Before May 18 27 29.2% 8.5% 1 .355 .250 .330 .337
After May 18 19 25.0% 7.9% 6 .222 .221 .289 .485

Well, to start the season he was hitting everything on the ground. Before May 18th, he had a 41% GB rate and only a 6% barrel rate. Since then he’s been elevating the ball more with a 52% FB rate and a 16% barrel rate. Ding-ding. You go to his statcast page an there’s a lot of red. Right now he has a Hardhit% north of 53% putting him in the top 6% of the league. It looks like he’s finally coming out of his funk and moving forward I see him being exactly what he always has been. The deep dive can found here.

Patrick Corbin – Oi oi oi. Corbin has been the worst. Not because he’s been awful 100% of the time, but because he’s been impossible to predict it’s made it even to harder to write him off completely or choose to buy in or stream. His full post can be found here. One thing that was completely unpredictable was he got COVID before camp finished. That delayed his stamina and velocity buildup.

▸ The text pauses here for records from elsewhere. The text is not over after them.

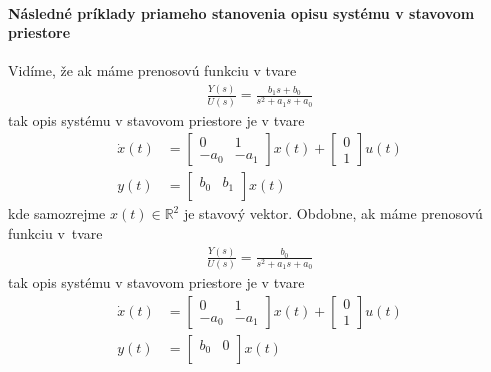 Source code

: \documentclass[a4paper, 10pt, ]{article}
\begin{document}
\paragraph{Následné príklady priameho stanovenia opisu systému v stavovom priestore}

Vidíme, že ak máme prenosovú funkciu v tvare
\begin{align} \label{tfVseob02}
	\frac{Y(s)}{U(s)} = \frac{b_1 s + b_0}{ s^2 + a_1 s + a_0}
\end{align}
tak opis systému v stavovom priestore je v tvare
\begin{subequations}
\begin{align}
    \dot x(t)
    &=
    \begin{bmatrix}
    	0 & 1 \\
    	- a_0 & - a_1
  	\end{bmatrix}
    x(t)
    +
    \begin{bmatrix}
    	  0 \\
          1
 	\end{bmatrix}
    u(t)
    \\
    y(t)
    &=
    \begin{bmatrix}
        b_0 & b_1 \\
    \end{bmatrix}
    x(t)
\end{align}
\end{subequations}
kde samozrejme $x(t) \in \mathbb R^2$ je stavový vektor. 
Obdobne, ak máme prenosovú funkciu v~tvare
\begin{align} 
	\frac{Y(s)}{U(s)} = \frac{b_0}{ s^2 + a_1 s + a_0}
\end{align}
tak opis systému v stavovom priestore je v tvare
\begin{subequations}
\begin{align}
    \dot x(t)
    &=
    \begin{bmatrix}
    	0 & 1 \\
    	- a_0 & - a_1
  	\end{bmatrix}
    x(t)
    +
    \begin{bmatrix}
    	  0 \\
          1
 	\end{bmatrix}
    u(t)
    \\
    y(t)
    &=
    \begin{bmatrix}
        b_0 & 0 \\
    \end{bmatrix}
    x(t)
\end{align}
\end{subequations}
\end{document}
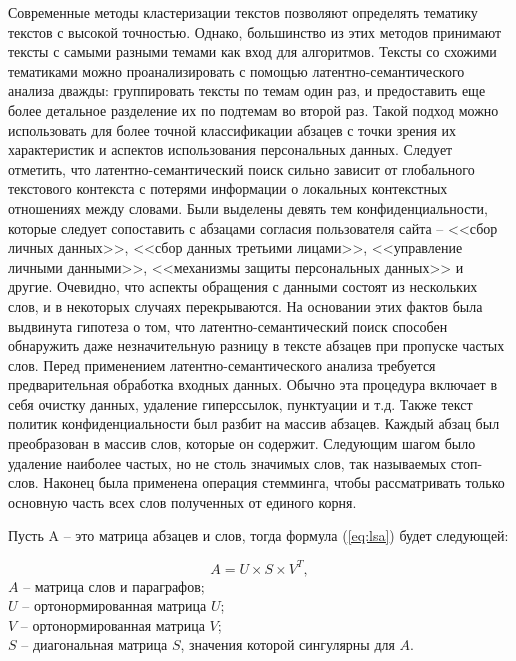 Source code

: \documentclass[../main]{subfiles}
\begin{document}
Современные методы кластеризации текстов позволяют определять тематику текстов с высокой точностью. Однако, большинство из этих методов принимают тексты с самыми разными темами как вход для алгоритмов. Тексты со схожими тематиками можно проанализировать с помощью ла\-тен\-тно-семантического анализа дважды: группировать тексты по темам один раз, и предоставить еще более детальное разделение их по подтемам во второй раз. Такой подход можно использовать для более точной классификации абзацев с точки зрения их характеристик и аспектов использования персональных данных. Следует отметить, что латентно-семантический поиск сильно зависит от глобального текстового контекста с потерями информации о локальных контекстных отношениях между словами. Были выделены девять тем конфиденциальности, которые следует сопоставить с абзацами согласия пользователя сайта -- <<сбор личных данных>>, <<сбор данных третьими лицами>>, <<управление личными данными>>, <<механизмы защиты персональных данных>> и другие. Очевидно, что аспекты обращения с данными состоят из нескольких слов, и в некоторых случаях перекрываются. На основании этих фактов была выдвинута гипотеза о том, что латентно-семантический поиск способен обнаружить даже незначительную разницу в тексте абзацев при пропуске частых слов. Перед применением латентно-семантического анализа требуется предварительная обработка входных данных. Обычно эта процедура включает в себя очистку данных, удаление гиперссылок, пунктуации и т.д. Также текст политик конфиденциальности был разбит на массив абзацев. Каждый абзац был преобразован в массив слов, которые он содержит. Следующим шагом было удаление наиболее частых, но не столь значимых слов, так называемых стоп-слов. Наконец была применена операция стемминга, чтобы рассматривать только основную часть всех слов полученных от единого корня.

Пусть A -- это матрица абзацев и слов, тогда формула (\ref{eq:lsa}) будет следующей:

\newpage
\begin{equation}
    \label{eq:lsa}
    A = U \times S \times V^T,
\end{equation}
$A$ -- матрица слов и параграфов;\\
\makebox[1.25cm]{\hfill}$U$ -- ортонормированная матрица $U$;\\
\makebox[1.25cm]{\hfill}$V$ -- ортонормированная матрица $V$;\\
\makebox[1.25cm]{\hfill}$S$ -- диагональная матрица $S$, значения которой сингулярны для $A$.
\end{document}
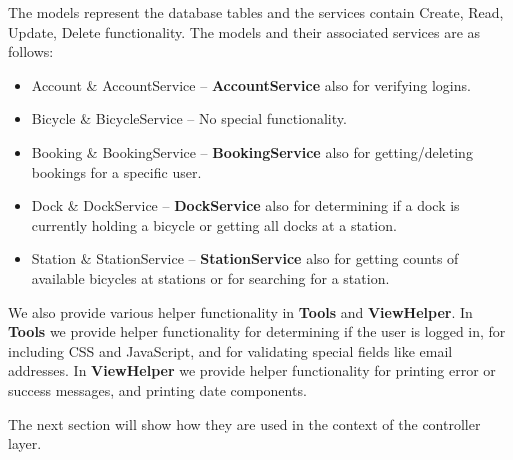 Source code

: The models represent the database tables and the services contain Create, Read, Update, Delete functionality. 
The models and their associated services are as follows:

\begin{itemize}
\item Account \& AccountService -- \textbf{AccountService} also for verifying logins.
\item Bicycle \& BicycleService -- No special functionality.
\item Booking \& BookingService -- \textbf{BookingService} also for getting/deleting bookings for a specific user.
\item Dock \& DockService -- \textbf{DockService} also for determining if a dock is currently holding a bicycle or getting all docks at a station.
\item Station \& StationService -- \textbf{StationService} also for getting counts of available bicycles at stations or for searching for a station.
\end{itemize}

We also provide various helper functionality in \textbf{Tools} and \textbf{ViewHelper}. 
In \textbf{Tools} we provide helper functionality for determining if the user is logged in, for including CSS and JavaScript, and for validating special fields like email addresses.
In \textbf{ViewHelper} we provide helper functionality for printing error or success messages, and printing date components.

 The next section will show how they are used in the context of the controller layer. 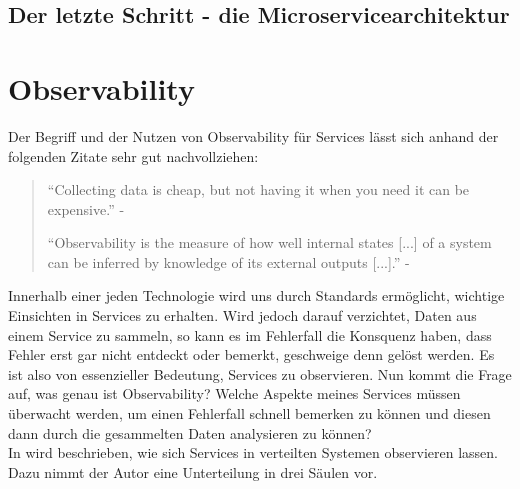 \subsection{Der letzte Schritt - die Microservicearchitektur}
\autocite{Silveira2016}



\section{Observability}

Der Begriff und der Nutzen von Observability für Services lässt sich anhand der folgenden Zitate sehr gut nachvollziehen:

\begin{quote}
	\enquote{Collecting data is cheap, but not having it when you need it can be expensive.}\autocite[S. 373]{microservice_enterprise} - \textit{\citeauthor{microservice_enterprise}}

	\enquote{Observability is the measure of how well internal states [...] of a system can be inferred by knowledge of its external outputs [...].}\autocite[S. 35]{Yordanova2016} - \textit{\citeauthor{Yordanova2016}}
\end{quote}

Innerhalb einer jeden Technologie wird uns durch Standards  ermöglicht, wichtige Einsichten in Services zu erhalten. Wird jedoch darauf verzichtet, Daten aus einem Service zu sammeln, so kann es im Fehlerfall die Konsquenz haben, dass Fehler erst gar nicht entdeckt oder bemerkt, geschweige denn gelöst werden. Es ist also von essenzieller Bedeutung, Services zu observieren. Nun kommt die Frage auf, was genau ist Observability? Welche Aspekte meines Services müssen überwacht werden, um einen Fehlerfall schnell bemerken zu können und diesen dann durch die gesammelten Daten analysieren zu können?\\
In  wird beschrieben, wie sich Services in verteilten Systemen observieren lassen. Dazu nimmt der Autor eine Unterteilung in drei Säulen vor.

His velocity has been slowly climbing with each start but the results haven’t been increasing in the same way. The new cutter he learned from Scherzer hasn’t been used very often as I had hoped. And he’s tried to re-incorporate the curve too. So he seems to be falling back into predictable patterns and his K-rate is at a career-low and his slider is the least effective of his career with a whiff rate of only 36.8%. And Statcast is mostly blue. Not looking good. He needs to adapt.

Jake Odorizzi – Can easily be summed up in: often injured and signed late. He didn’t have enough time to get ramped up during spring training so I should have known he would not be ready or a safe bet to begin the year. That deep dive is here. He could find his form as we get into summer, but writing an early hype piece on him was premature. My bad.

The Injured

Colin Moran – Just came back from the IL a couple days ago. Too early to grade. But missing a lot of time certainly isn’t a positive. The full post on him is here.

Mitch Garver – Well… sigh…. Garver started a bit cold (like usual) but at the end of April found his timing and began to crush the ball again not unlike his breakout 2019 season. His full breakdown can found here. BUT… then only 3 days following my tweet, he was wounded on the field of battle off a foul tip and is going to miss an extended period of time. And then my back broke. Hero, pride, back. All laid low. So it was awful all around. And this post completes it, LOL.